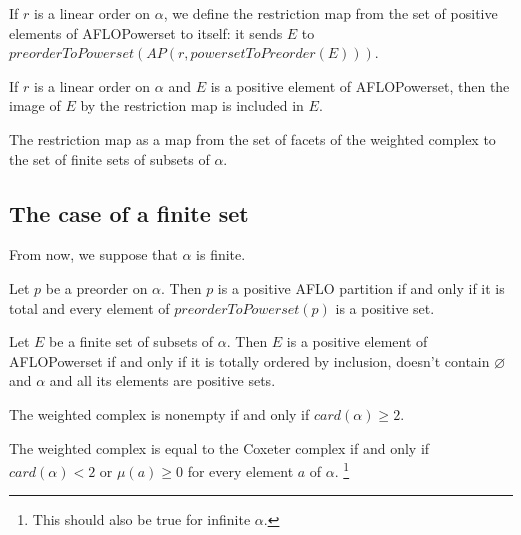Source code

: \begin{subdefi}
If $r$ is a linear order on $\alpha$, we define the restriction map from the set of positive elements of AFLOPowerset to itself: it sends
$E$ to $preorderToPowerset(AP(r,powersetToPreorder(E)))$.
    
\end{subdefi}

\begin{sublemma}
If $r$ is a linear order on $\alpha$ and $E$ is a positive element of AFLOPowerset, then the image of $E$ by the restriction map is included
in $E$.

\end{sublemma}

\begin{subdefi}[R\_weighted]
The restriction map as a map from the set of facets of the weighted complex to the set of finite sets of subsets of $\alpha$.

\end{subdefi}

\subsection{The case of a finite set}

From now, we suppose that $\alpha$ is finite.

\begin{sublemma}
Let $p$ be a preorder on $\alpha$. Then $p$ is a positive AFLO partition if and only if it is total and every element of $preorderToPowerset(p)$ is
a positive set.

\end{sublemma}

\begin{sublemma}
Let $E$ be a finite set of subsets of $\alpha$. Then $E$ is a positive element of AFLOPowerset if and only if it is totally ordered by inclusion,
doesn't contain $\varnothing$ and $\alpha$ and all its elements are positive sets.

\end{sublemma}

\begin{sublemma}
The weighted complex is nonempty if and only if $card(\alpha)\geq 2$.

\end{sublemma}

\begin{sublemma}
The weighted complex is equal to the Coxeter complex if and only if $card(\alpha)<2$ or $\mu(a)\geq 0$ for every element $a$ of $\alpha$.
\footnote{This should also be true for infinite $\alpha$.}

\end{sublemma}


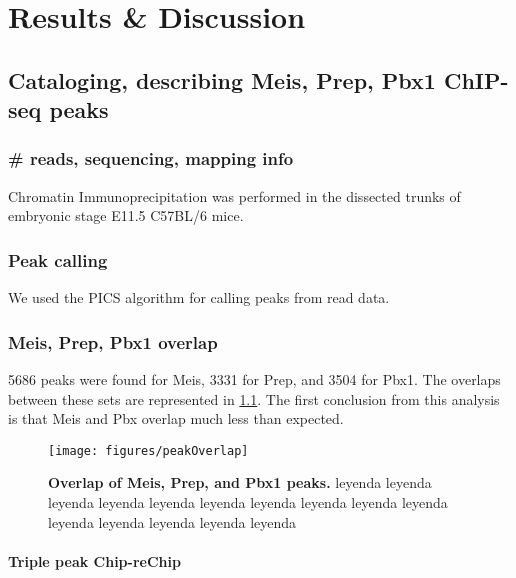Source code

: \chapter{Results \& Discussion}
\label{chp:results}

\section{Cataloging, describing Meis, Prep, Pbx1 ChIP-seq peaks}

\subsection{\# reads, sequencing, mapping info}
Chromatin Immunoprecipitation was performed in the dissected trunks of embryonic stage E11.5 C57BL/6 mice.





\subsection{Peak calling}

We used the PICS algorithm for calling peaks from read data.

\subsection{Meis, Prep, Pbx1 overlap}

5686 peaks were found for Meis, 3331 for Prep, and 3504 for Pbx1. The overlaps between these sets are represented in \ref{fig:peakOverlap}. The first conclusion from this analysis is that Meis and Pbx overlap much less than expected. 


\begin{figure}[]
  
  \centering
  \label{fig:peakOverlap}
  \texttt{[image: figures/peakOverlap]}
  \caption[Overlap of Meis, Prep, and Pbx1 peaks]{\textbf{Overlap of Meis, Prep, and Pbx1 peaks.}  leyenda leyenda leyenda leyenda leyenda leyenda leyenda leyenda leyenda leyenda leyenda leyenda leyenda leyenda leyenda}
\end{figure}






\subsubsection{Triple peak Chip-reChip}

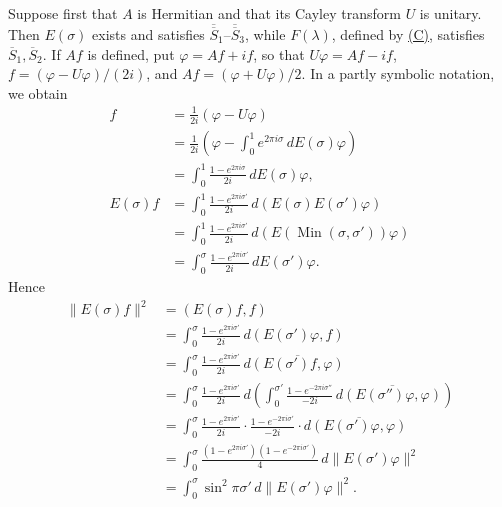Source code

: \documentclass[fontsize=13pt,twoside,openany,headings=normal,parskip=false,bookmarkpackage=false,DIV=calc]{scrbook}
\begin{document}
Suppose first that $A$ is Hermitian and that its Cayley transform $U$ is unitary. Then $E(\sigma)$ exists and satisfies $\hyperref[cond:II.Sdouble1]{\overline{\overline S}_1}$--$\hyperref[cond:II.Sdouble3]{\overline{\overline S}_3}$, while $F(\lambda)$, defined by \hyperref[eq:II.9.C]{(C)}, satisfies $\hyperref[cond:II.Sbar1]{\overline S_1},\hyperref[cond:II.Sbar2]{\overline S_2}$. If $Af$ is defined, put $\varphi=Af+if$, so that $U\varphi=Af-if$, $f=(\varphi-U\varphi)/(2i)$, and $Af=(\varphi+U\varphi)/2$. In a partly symbolic notation, we obtain
\begin{align*}
f&=\frac1{2i}(\varphi-U\varphi)\\
&=\frac1{2i}\left(\varphi-\int_0^1e^{2\pi i\sigma}\,dE(\sigma)\varphi\right)\\
&=\int_0^1\frac{1-e^{2\pi i\sigma}}{2i}\,dE(\sigma)\varphi,\\
E(\sigma)f&=\int_0^1\frac{1-e^{2\pi i\sigma'}}{2i}\,d(E(\sigma)E(\sigma')\varphi)\\
&=\int_0^1\frac{1-e^{2\pi i\sigma'}}{2i}\,d(E(\operatorname{Min}(\sigma,\sigma'))\varphi)\\
&=\int_0^\sigma\frac{1-e^{2\pi i\sigma'}}{2i}\,dE(\sigma')\varphi.
\end{align*}
Hence
\begin{align*}
\|E(\sigma)f\|^2&=(E(\sigma)f,f)\\
&=\int_0^\sigma\frac{1-e^{2\pi i\sigma'}}{2i}\,d(E(\sigma')\varphi,f)\\
&=\int_0^\sigma\frac{1-e^{2\pi i\sigma'}}{2i}\,d\overline{(E(\sigma')f,\varphi)}\\
&=\int_0^\sigma\frac{1-e^{2\pi i\sigma'}}{2i}\,
d\left(\int_0^{\sigma'}\frac{1-e^{-2\pi i\sigma''}}{-2i}\,
d\overline{(E(\sigma'')\varphi,\varphi)}\right)\\
&=\int_0^\sigma\frac{1-e^{2\pi i\sigma'}}{2i}\cdot
\frac{1-e^{-2\pi i\sigma'}}{-2i}\cdot d\overline{(E(\sigma')\varphi,\varphi)}\\
&=\int_0^\sigma\frac{(1-e^{2\pi i\sigma'})(1-e^{-2\pi i\sigma'})}{4}\,
d\|E(\sigma')\varphi\|^2\\
&=\int_0^\sigma\sin^2\pi\sigma'\,d\|E(\sigma')\varphi\|^2.
\end{align*}
\end{document}
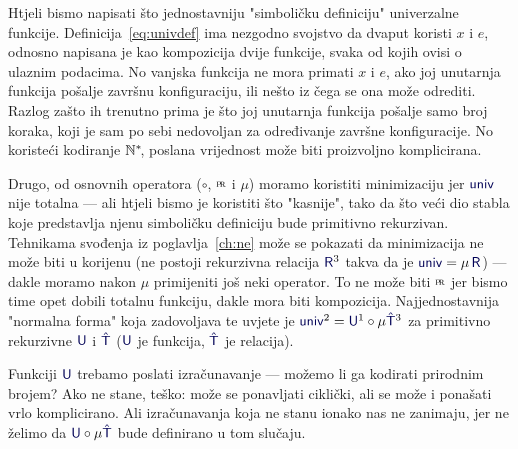 Htjeli bismo napisati što jednostavniju "simboličku definiciju" univerzalne funkcije. Definicija~\eqref{eq:univdef} ima nezgodno svojstvo da dvaput koristi $x$ i $e$, odnosno napisana je kao kompozicija dvije funkcije, svaka od kojih ovisi o ulaznim podacima. No vanjska funkcija ne mora primati $x$ i $e$, ako joj unutarnja funkcija pošalje završnu konfiguraciju, ili nešto iz čega se ona može odrediti. Razlog zašto ih trenutno prima je što joj unutarnja funkcija pošalje samo broj koraka, koji je sam po sebi nedovoljan za određivanje završne konfiguracije. No koristeći kodiranje ${\mathbb N}^*\!$, poslana vrijednost može biti proizvoljno komplicirana.

Drugo, od osnovnih operatora ($\circ$, $\pr$ i $\mu$) moramo koristiti minimizaciju jer $\f{univ}$ nije totalna --- ali htjeli bismo je koristiti što "kasnije", tako da što veći dio stabla koje predstavlja njenu simboličku definiciju bude primitivno rekurzivan. Tehnikama svođenja iz poglavlja~\ref{ch:ne} može se pokazati da minimizacija ne može biti u korijenu (ne postoji rekurzivna relacija $\f{R}^3$ takva da je $\f{univ}=\mu\,\f{R}$) --- dakle moramo nakon $\mu$ primijeniti još neki operator. To ne može biti $\pr$ jer bismo time opet dobili totalnu funkciju, dakle mora biti kompozicija. Najjednostavnija "normalna forma" koja zadovoljava te uvjete je $\f{univ}^2=\f U^1\circ\mu\f{\hat T}^3$ za primitivno rekurzivne $\f U$ i $\f{\hat T}$ ($\f U$ je funkcija, $\f{\hat T}$ je relacija).


Funkciji $\f U$ trebamo poslati izračunavanje --- možemo li ga kodirati prirodnim brojem? Ako ne stane, teško: može se ponavljati ciklički, ali se može i ponašati vrlo komplicirano. Ali izračunavanja koja ne stanu ionako nas ne zanimaju, jer ne želimo da $\f U\circ\mu\f{\hat T}$ bude definirano u tom slučaju.

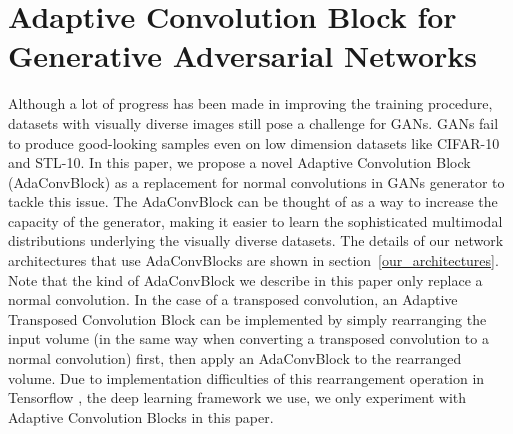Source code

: \documentclass{article} %
\begin{document}
\section{Adaptive Convolution Block for Generative Adversarial Networks}
\label{gan_adaconvblock}
Although a lot of progress has been made in improving the training procedure, datasets with visually diverse images still pose a challenge for GANs. GANs fail to produce good-looking samples even on low dimension datasets like CIFAR-10 and STL-10. In this paper, we propose a novel Adaptive Convolution Block (AdaConvBlock) as a replacement for normal convolutions in GANs generator to tackle this issue. The AdaConvBlock can be thought of as a way to increase the capacity of the generator, making it easier to learn the sophisticated multimodal distributions underlying the visually diverse datasets. The details of our network architectures that use AdaConvBlocks are shown in section~\ref{our_architectures}. Note that the kind of AdaConvBlock we describe in this paper only replace a normal convolution. In the case of a transposed convolution, an Adaptive Transposed Convolution Block can be implemented by simply rearranging the input volume (in the same way when converting a transposed convolution to a normal convolution) first, then apply an AdaConvBlock to the rearranged volume. Due to implementation difficulties of this rearrangement operation in Tensorflow \citep{abadi2016tensorflow}, the deep learning framework we use, we only experiment with Adaptive Convolution Blocks in this paper. \par
\end{document}
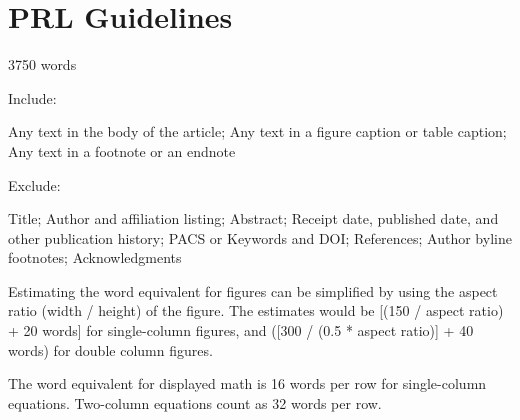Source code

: \documentclass[%
 reprint,
superscriptaddress,
showpacs,preprintnumbers,
 amsmath,amssymb,
 aps,
 prl,
]{revtex4-1}
\begin{document}
\section{PRL Guidelines}

3750 words

Include:

Any text in the body of the article;
Any text in a figure caption or table caption;
Any text in a footnote or an endnote

Exclude:

Title;
Author and affiliation listing;
Abstract;
Receipt date, published date, and other publication history;
PACS or Keywords and DOI;\@
References;
Author byline footnotes;
Acknowledgments

Estimating the word equivalent for figures can be simplified by using the aspect
ratio (width / height) of the figure. The estimates would be [(150 / aspect
ratio) + 20 words] for single-column figures, and ([300 / (0.5 * aspect ratio)]
+ 40 words) for double column figures.

The word equivalent for displayed math is 16 words per row for single-column
equations. Two-column equations count as 32 words per row.




\end{document}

- - -

Each line of the data that holds "Author" should be copied.

Author and affiliation listing;
Author byline footnotes;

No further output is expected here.